In that post, Jon’s reader missed two key points, imho.
First, the *primary* purpose of almost all scale-out storage architectures is to provide scalable AGGREGATE performance for a large number of clients - not to speed single stream performance to a single host. This is true both in technical computing apps and in largescale enterprise deployments.
In fact, most hosts in cluster computing configurations (or enterprise server environments) have only a single GbE (or 2Gb FC) into the client fabric - so you’ll never get more than a wire’s worth of bandwidth (90 or 100 MB/s for GbE) to a single host anyway.
For higher performance interconnects - including 10GbE and IB, it *is* possible for single hosts to obtain higher throughputs, but you still won’t exceed the single wire (or single “logical wire” if you’re using and can leverage link agg) performance from host to storage subsystem. So the fact that a host goes through an N-blade in the GX architecture to get the data is irrelevant as long as the N-blade can deliver the single session bandwidth expected by the host - which, of course, it can.
That having been said, technical computing apps requiring high aggregate I/O for “single problem” scenarios do exist. But those applications are structured in one of two ways to leverage parallel computing - either as a set of “embarrassingly parallel” processes, or as part of a large parallel job (using, e.g. MPI).
In the former case, this is simply an aggregate I/O problem with lots of hosts accessing lots of files on the shared storage system (perhaps in the same directory, perhaps in multiple directories). In the latter case, the individual “workers” in an MPI communication group (node/process set) will EACH perform their own I/O - either accessing individual files or accessing (typically) disjoint portions of large files (perhaps through a parallel I/O layer such as MPI-IO). For either case, GX does just as it is supposed to - it spreads the accesses across *BOTH* the N-blades and the D-blades to provide scalable I/O.
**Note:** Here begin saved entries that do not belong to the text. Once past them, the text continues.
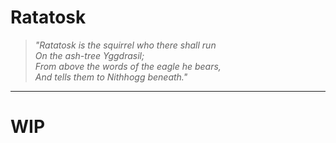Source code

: # Ratatosk

>_"Ratatosk is the squirrel who there shall run  
On the ash-tree Yggdrasil;  
From above the words of the eagle he bears,  
And tells them to Nithhogg beneath."_  


---

# WIP
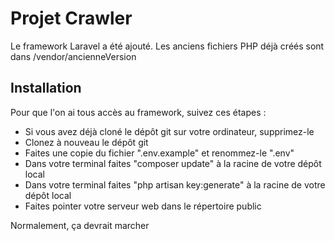 # Projet Crawler

Le framework Laravel a été ajouté. Les anciens fichiers PHP déjà créés sont dans /vendor/ancienneVersion

## Installation

Pour que l'on ai tous accès au framework, suivez ces étapes :

- Si vous avez déjà cloné le dépôt git sur votre ordinateur, supprimez-le
- Clonez à nouveau le dépôt git
- Faites une copie du fichier ".env.example" et renommez-le ".env"
- Dans votre terminal faites "composer update" à la racine de votre dépôt local
- Dans votre terminal faites "php artisan key:generate" à la racine de votre dépôt local
- Faites pointer votre serveur web dans le répertoire public

Normalement, ça devrait marcher
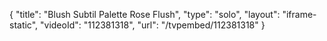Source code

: {
    "title": "Blush Subtil Palette  Rose Flush",
    "type": "solo",
    "layout": "iframe-static",
    "videoId": "112381318",
    "url": "\/tvpembed\/112381318"
}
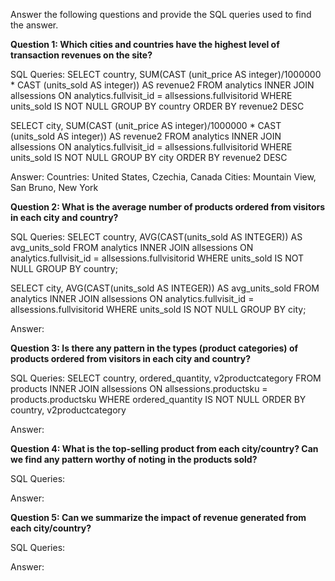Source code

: Answer the following questions and provide the SQL queries used to find the answer.

    
**Question 1: Which cities and countries have the highest level of transaction revenues on the site?**


SQL Queries: 
SELECT country, SUM(CAST (unit_price AS integer)/1000000 * CAST (units_sold AS integer)) AS revenue2
FROM analytics
INNER JOIN allsessions ON analytics.fullvisit_id = allsessions.fullvisitorid 
WHERE units_sold IS NOT NULL 
GROUP BY country 
ORDER BY revenue2 DESC

SELECT city, SUM(CAST (unit_price AS integer)/1000000 * CAST (units_sold AS integer)) AS revenue2
FROM analytics
INNER JOIN allsessions ON analytics.fullvisit_id = allsessions.fullvisitorid 
WHERE units_sold IS NOT NULL 
GROUP BY city 
ORDER BY revenue2 DESC



Answer: Countries: United States, Czechia, Canada 
        Cities: Mountain View, San Bruno, New York



**Question 2: What is the average number of products ordered from visitors in each city and country?**


SQL Queries:
SELECT country, AVG(CAST(units_sold AS INTEGER)) AS avg_units_sold
FROM analytics
INNER JOIN allsessions ON analytics.fullvisit_id = allsessions.fullvisitorid
WHERE units_sold IS NOT NULL
GROUP BY country;

SELECT city, AVG(CAST(units_sold AS INTEGER)) AS avg_units_sold
FROM analytics
INNER JOIN allsessions ON analytics.fullvisit_id = allsessions.fullvisitorid
WHERE units_sold IS NOT NULL
GROUP BY city;


Answer:





**Question 3: Is there any pattern in the types (product categories) of products ordered from visitors in each city and country?**


SQL Queries:
SELECT country, ordered_quantity, v2productcategory
FROM products 
INNER JOIN allsessions ON allsessions.productsku = products.productsku 
WHERE ordered_quantity IS NOT NULL 
ORDER BY country, v2productcategory


Answer:





**Question 4: What is the top-selling product from each city/country? Can we find any pattern worthy of noting in the products sold?**


SQL Queries:



Answer:





**Question 5: Can we summarize the impact of revenue generated from each city/country?**

SQL Queries:



Answer:







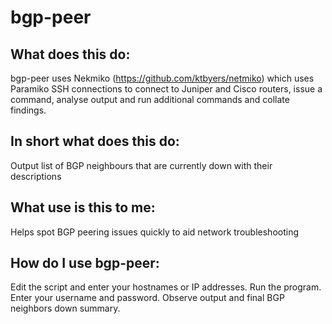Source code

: # bgp-peer

## What does this do:
bgp-peer uses Nekmiko (https://github.com/ktbyers/netmiko) which uses Paramiko SSH connections
to connect to Juniper and Cisco routers, issue a command, analyse output and run additional commands and collate findings.

## In short what does this do:
Output list of BGP neighbours that are currently down with their descriptions

## What use is this to me:
Helps spot BGP peering issues quickly to aid network troubleshooting

## How do I use bgp-peer:
Edit the script and enter your hostnames or IP addresses.
Run the program.
Enter your username and password.
Observe output and final BGP neighbors down summary.
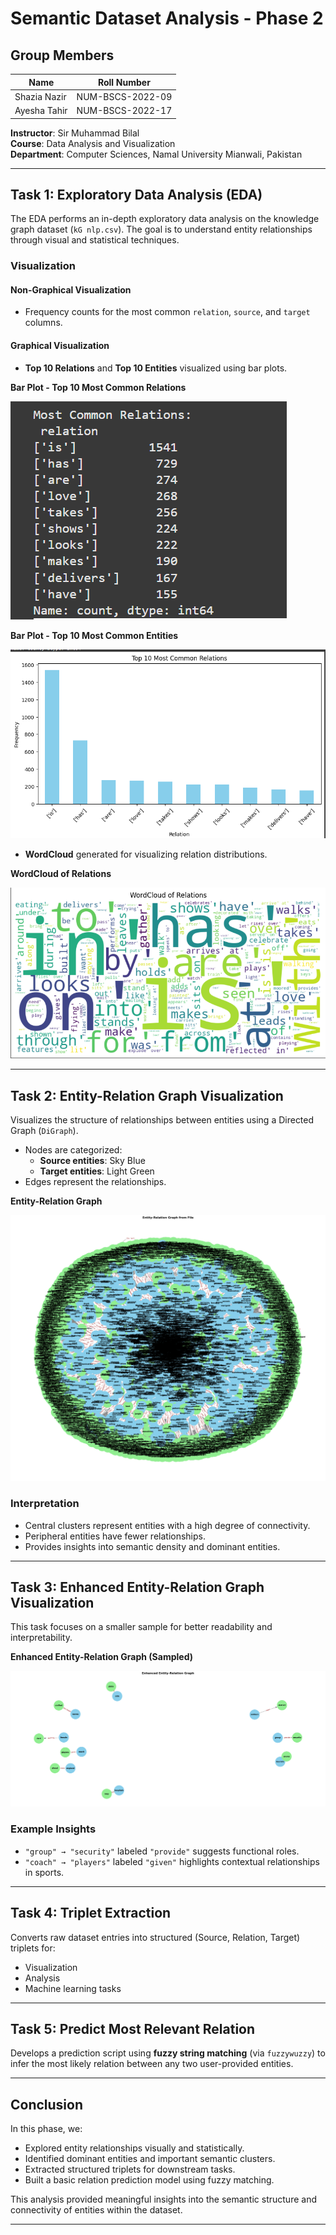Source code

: # Semantic Dataset Analysis - Phase 2

## Group Members
| Name          | Roll Number          |
| -------------- | --------------------- |
| Shazia Nazir   | NUM-BSCS-2022-09       |
| Ayesha Tahir   | NUM-BSCS-2022-17       |

**Instructor**: Sir Muhammad Bilal  
**Course**: Data Analysis and Visualization  
**Department**: Computer Sciences, Namal University Mianwali, Pakistan

---

## Task 1: Exploratory Data Analysis (EDA)

The EDA performs an in-depth exploratory data analysis on the knowledge graph dataset (`kG nlp.csv`). The goal is to understand entity relationships through visual and statistical techniques.

### Visualization

#### Non-Graphical Visualization
- Frequency counts for the most common `relation`, `source`, and `target` columns.

#### Graphical Visualization
- **Top 10 Relations** and **Top 10 Entities** visualized using bar plots.

**Bar Plot - Top 10 Most Common Relations**

![Bar Plot - Relations](images/nongraphic.png)

**Bar Plot - Top 10 Most Common Entities**

![Bar Plot - Entities](images/bar_plot_entities.png)

- **WordCloud** generated for visualizing relation distributions.

**WordCloud of Relations**

![WordCloud - Relations](images/wordcloud_relations.png)

---

## Task 2: Entity-Relation Graph Visualization

Visualizes the structure of relationships between entities using a Directed Graph (`DiGraph`).

- Nodes are categorized:
  - **Source entities**: Sky Blue
  - **Target entities**: Light Green
- Edges represent the relationships.

**Entity-Relation Graph**

![Entity-Relation Graph](images/entity_relation_graph.png)

### Interpretation
- Central clusters represent entities with a high degree of connectivity.
- Peripheral entities have fewer relationships.
- Provides insights into semantic density and dominant entities.

---

## Task 3: Enhanced Entity-Relation Graph Visualization

This task focuses on a smaller sample for better readability and interpretability.

**Enhanced Entity-Relation Graph (Sampled)**

![Enhanced Entity-Relation Graph](images/enhanced_graph.png)

### Example Insights
- `"group" → "security"` labeled `"provide"` suggests functional roles.
- `"coach" → "players"` labeled `"given"` highlights contextual relationships in sports.

---

## Task 4: Triplet Extraction

Converts raw dataset entries into structured (Source, Relation, Target) triplets for:
- Visualization
- Analysis
- Machine learning tasks

---

## Task 5: Predict Most Relevant Relation

Develops a prediction script using **fuzzy string matching** (via `fuzzywuzzy`) to infer the most likely relation between any two user-provided entities.

---

## Conclusion

In this phase, we:
- Explored entity relationships visually and statistically.
- Identified dominant entities and important semantic clusters.
- Extracted structured triplets for downstream tasks.
- Built a basic relation prediction model using fuzzy matching.

This analysis provided meaningful insights into the semantic structure and connectivity of entities within the dataset.

---
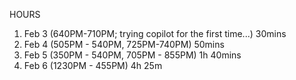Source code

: HOURS
1. Feb 3 (640PM-710PM; trying copilot for the first time...) 30mins
2. Feb 4 (505PM -  540PM, 725PM-740PM) 50mins
3. Feb 5 (350PM - 540PM, 705PM - 855PM) 1h 40mins
4. Feb 6 (1230PM - 455PM) 4h 25m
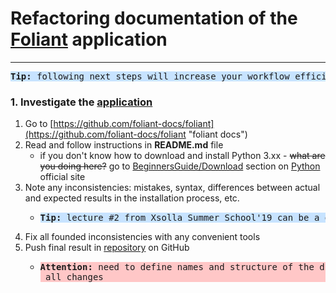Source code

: # Refactoring documentation of the [Foliant](https://github.com/foliant-docs/foliant) application

---

<pre style="font-size: 100%; background-color: #c7e3ff"><strong>Tip:</strong> following next steps will increase your workflow efficiency. Maybe</pre>

### 1. Investigate the [application](https://github.com/foliant-docs/foliant)

1. Go to [https://github.com/foliant-docs/foliant](https://github.com/foliant-docs/foliant "foliant docs")
2. Read and follow instructions in **README.md** file
    + if you don't know how to download and install Python 3.xx - <s>what are you doing here?</s> go to [BeginnersGuide/Download](https://wiki.python.org/moin/BeginnersGuide/Download) section on [Python](https://www.python.org) official site 
3. Note any inconsistencies: mistakes, syntax, differences between actual and expected results in the installation process, etc.
    + <pre style="font-size: 100%; background-color: #c7e3ff"><strong>Tip:</strong> lecture #2 from Xsolla Summer School'19 can be a great help in this</pre>
4. Fix all founded inconsistencies with any convenient tools
5. Push final result in [repository](https://github.com/Pinderschlosse/XSS-19-Test-Task-1.git) on GitHub
    + <pre style="font-size: 100%; background-color: #ffc7c7"><strong>Attention:</strong> need to define names and structure of the directories before <code>push</code> all changes</pre>
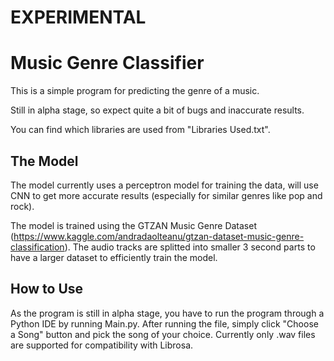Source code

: # EXPERIMENTAL

# Music Genre Classifier
This is a simple program for predicting the genre of a music.

Still in alpha stage, so expect quite a bit of bugs and inaccurate results.

You can find which libraries are used from "Libraries Used.txt".

## The Model
The model currently uses a perceptron model for training the data, will use CNN to get more accurate results (especially for similar genres like pop and rock).

The model is trained using the GTZAN Music Genre Dataset (https://www.kaggle.com/andradaolteanu/gtzan-dataset-music-genre-classification). The audio tracks are splitted into smaller 3 second parts to have a larger dataset to efficiently train the model.


## How to Use
As the program is still in alpha stage, you have to run the program through a Python IDE by running Main.py. After running the file, simply click "Choose a Song" button and pick the song of your choice. Currently only .wav files are supported for compatibility with Librosa.
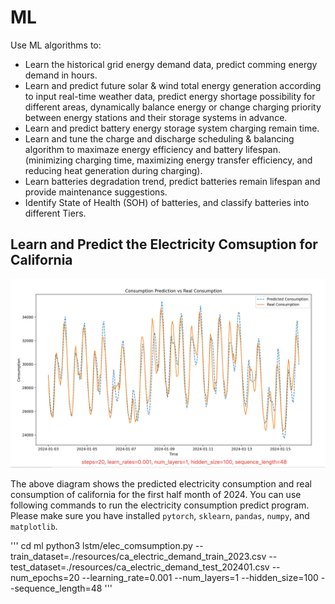 # ML

Use ML algorithms to:
- Learn the historical grid energy demand data, predict comming energy demand in hours.
- Learn and predict future solar & wind total energy generation according to input real-time weather data, predict energy shortage possibility for different areas, dynamically balance energy or change charging priority between energy stations and their storage systems in advance.
- Learn and predict battery energy storage system charging remain time.
- Learn and tune the charge and discharge scheduling & balancing algorithm to maximaze energy efficiency and battery lifespan. (minimizing charging time, maximizing energy transfer efficiency, and reducing heat generation during charging).
- Learn batteries degradation trend, predict batteries remain lifespan and provide maintenance suggestions.
- Identify State of Health (SOH) of batteries, and classify batteries into different Tiers.

## Learn and Predict the Electricity Comsuption for California

![image](./resources/ca_elec_consumption_prediction.png)

The above diagram shows the predicted electricity consumption and real consumption of california for the first half month of 2024. You can use following commands to run the electricity consumption predict program. Please make sure you have installed `pytorch`, `sklearn`, `pandas`, `numpy`, and `matplotlib`.

'''
cd ml
python3 lstm/elec_comsumption.py --train_dataset=./resources/ca_electric_demand_train_2023.csv --test_dataset=./resources/ca_electric_demand_test_202401.csv --num_epochs=20 --learning_rate=0.001 --num_layers=1 --hidden_size=100 --sequence_length=48
'''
This is basically the manner in which *all* parallel / clustered file systems are employed for scale-out computing applications. There are URLs to many of the companies developing such systems in my aforementioned post on The Scale-out Evolution.
As I indicated in my response to Jon, pNFS is an NFSv4 proposed extension that will effectively allow you to take the VLDB functionality “out-of-band”, so that a pNFS-savvy client can get a “map” of the locations of all of the file segments through the metadata server (at time of open or in response to file extend callbacks), then go directly to those segments for its “data access” commands (read, write) - in essence, eliminate the “hop” that Jon initially asked about.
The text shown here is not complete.